Archive for March, 2008

Laptop + shopping cart = mobile

This guy can roll up with laptop and webcam to record robots (photo CC from violetblue):

But in Silicon Valley, combining laptops and shopping carts is just a way to get chores done. When at Whole Foods in Los Altos, I saw a man pushing a shopping cart with a laptop in the part where you can sit your toddler. I suppose he was reading a recipe or something. (I, and I’m sure other Valley folks, do that on a phone.)

A bit odd, but then again, I used to be (I’ve fallen off a bit) judicious about capturing the contents of my shopping cart with ZoneTag.

Add comment March 7th, 2008

Texting 4 Health conference in review

As I blogged already, I attended and spoke at the first Texting 4 Health conference at Stanford University last week. You can see my presentation slides at SlideShare here, and the program, with links to the slides for most speakers is here.

The conference was very interesting, and there was quite the mix of participants — both speakers and others. There were medical school faculty, business people, people from NGOs and foundations, technologists, representatives of government agencies and centers, futurists, and social scientists. Everyone had something to learn — I know I did. This also made it somewhat difficult as a speaker because it is hard to know how best to reach, inform, and hold the interest of such a diverse audience: what is common ground with some is entirely new territory with others.

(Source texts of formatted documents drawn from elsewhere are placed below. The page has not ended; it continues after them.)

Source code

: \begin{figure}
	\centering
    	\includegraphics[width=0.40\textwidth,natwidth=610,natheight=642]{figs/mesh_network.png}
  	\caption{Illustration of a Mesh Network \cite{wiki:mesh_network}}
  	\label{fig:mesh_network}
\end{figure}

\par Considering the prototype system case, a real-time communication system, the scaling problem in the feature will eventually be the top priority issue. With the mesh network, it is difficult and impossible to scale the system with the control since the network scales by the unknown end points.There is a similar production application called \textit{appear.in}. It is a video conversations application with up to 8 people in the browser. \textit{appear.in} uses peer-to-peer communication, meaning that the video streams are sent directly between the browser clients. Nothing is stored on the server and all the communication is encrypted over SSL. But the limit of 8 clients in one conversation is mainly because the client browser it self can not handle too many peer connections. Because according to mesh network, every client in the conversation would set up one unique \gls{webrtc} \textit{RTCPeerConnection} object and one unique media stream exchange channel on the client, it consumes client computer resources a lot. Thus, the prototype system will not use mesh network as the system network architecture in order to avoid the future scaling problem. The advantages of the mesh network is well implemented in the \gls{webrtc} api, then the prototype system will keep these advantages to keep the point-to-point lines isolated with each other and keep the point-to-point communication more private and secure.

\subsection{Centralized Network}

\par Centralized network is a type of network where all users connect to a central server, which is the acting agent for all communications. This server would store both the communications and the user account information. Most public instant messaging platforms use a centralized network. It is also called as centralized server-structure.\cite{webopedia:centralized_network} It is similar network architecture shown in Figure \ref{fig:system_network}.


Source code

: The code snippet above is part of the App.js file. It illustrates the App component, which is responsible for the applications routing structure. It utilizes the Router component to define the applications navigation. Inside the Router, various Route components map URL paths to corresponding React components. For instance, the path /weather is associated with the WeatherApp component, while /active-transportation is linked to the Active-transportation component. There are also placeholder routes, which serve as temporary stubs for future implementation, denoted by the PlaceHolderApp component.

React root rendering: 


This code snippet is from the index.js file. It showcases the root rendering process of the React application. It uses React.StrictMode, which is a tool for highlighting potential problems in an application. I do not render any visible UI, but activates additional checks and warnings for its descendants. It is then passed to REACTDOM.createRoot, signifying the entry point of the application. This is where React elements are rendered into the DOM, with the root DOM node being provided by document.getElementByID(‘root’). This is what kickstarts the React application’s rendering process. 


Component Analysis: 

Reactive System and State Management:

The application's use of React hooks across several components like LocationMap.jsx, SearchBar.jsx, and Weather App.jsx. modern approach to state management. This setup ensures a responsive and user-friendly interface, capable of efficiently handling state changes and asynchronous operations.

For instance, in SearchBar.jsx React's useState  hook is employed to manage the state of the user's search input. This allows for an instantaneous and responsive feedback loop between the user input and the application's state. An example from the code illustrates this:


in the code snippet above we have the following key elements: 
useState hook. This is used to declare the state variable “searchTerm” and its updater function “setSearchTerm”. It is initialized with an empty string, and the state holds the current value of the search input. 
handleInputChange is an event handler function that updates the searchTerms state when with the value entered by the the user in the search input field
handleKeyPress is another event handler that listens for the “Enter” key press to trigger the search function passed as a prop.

I think my favorite session was “Changing Health Behavior via SMS”. The methods used by the panelists to evaluate their interventions were both interesting to reflect on and good tools for persuading me of the importance and effectiveness of their work. One of my reflections was about what factors to vary in doing experiments on health interventions: there is (reasonable) focus on having a no-SMS control condition, and there are very few studies with manipulations of dimensions more fine-grained. Of course, the field is young and I understand how important true controls are in medical domains, but I think that real progress in understanding mobile messaging and designing effective interventions will require looking at more subtle and theoretically valuable manipulations.

You can see other posts about the conference here and here. And the conference Web site is also starting a blog to watch in the future.

1 comment March 7th, 2008

Definitions of unconscious processing in cognitive and social psychology

John Bargh, Professor of Psychology at Yale, and his ACME (Automaticity in Cognition, Motivation, and Emotion) Lab are doing very exciting work. I had read some articles by Bargh some time ago (e.g. Bargh & McKenna 2004) and encountered his work in the context of debates about how objects can automatically activate attitudes that apply to them. But it hasn’t been until recently (following a discussion with James Breckenridge) that I’ve begun to really engage with the larger body of research Bargh and his collaborators have produced — and the interesting reflections and arguments found in the reviews of this and related work that he and his collaborators have written.

I expect I’ll be writing more about this work, but in this and some follow-up posts I want to just say a little bit about the general character of the research and, more specifically, how this work engages with and employs definitions of ‘unconscious’ and ‘unconscious processing‘.

Bargh & Morsella (2008, in press, page numbers are to this version) highlights how cognitive psychology and social psychology have operated with different definitions and different emphasis in investigating what they call “unconscious”. For cognitive psychology, “subliminal information processing – [...] extracting meaning from stimuli of which one is not consciously aware” – has been paradigmatic of the unconscious (p. 1). That is, its study of unconscious processing is the study of the processing of stimuli of which one is unaware. On the other hand, for mainstream social psychology research, including work with priming, “the traditional focus has been on mental processes of which the individual is unaware, not on stimuli of which one is unaware” (Ibid.).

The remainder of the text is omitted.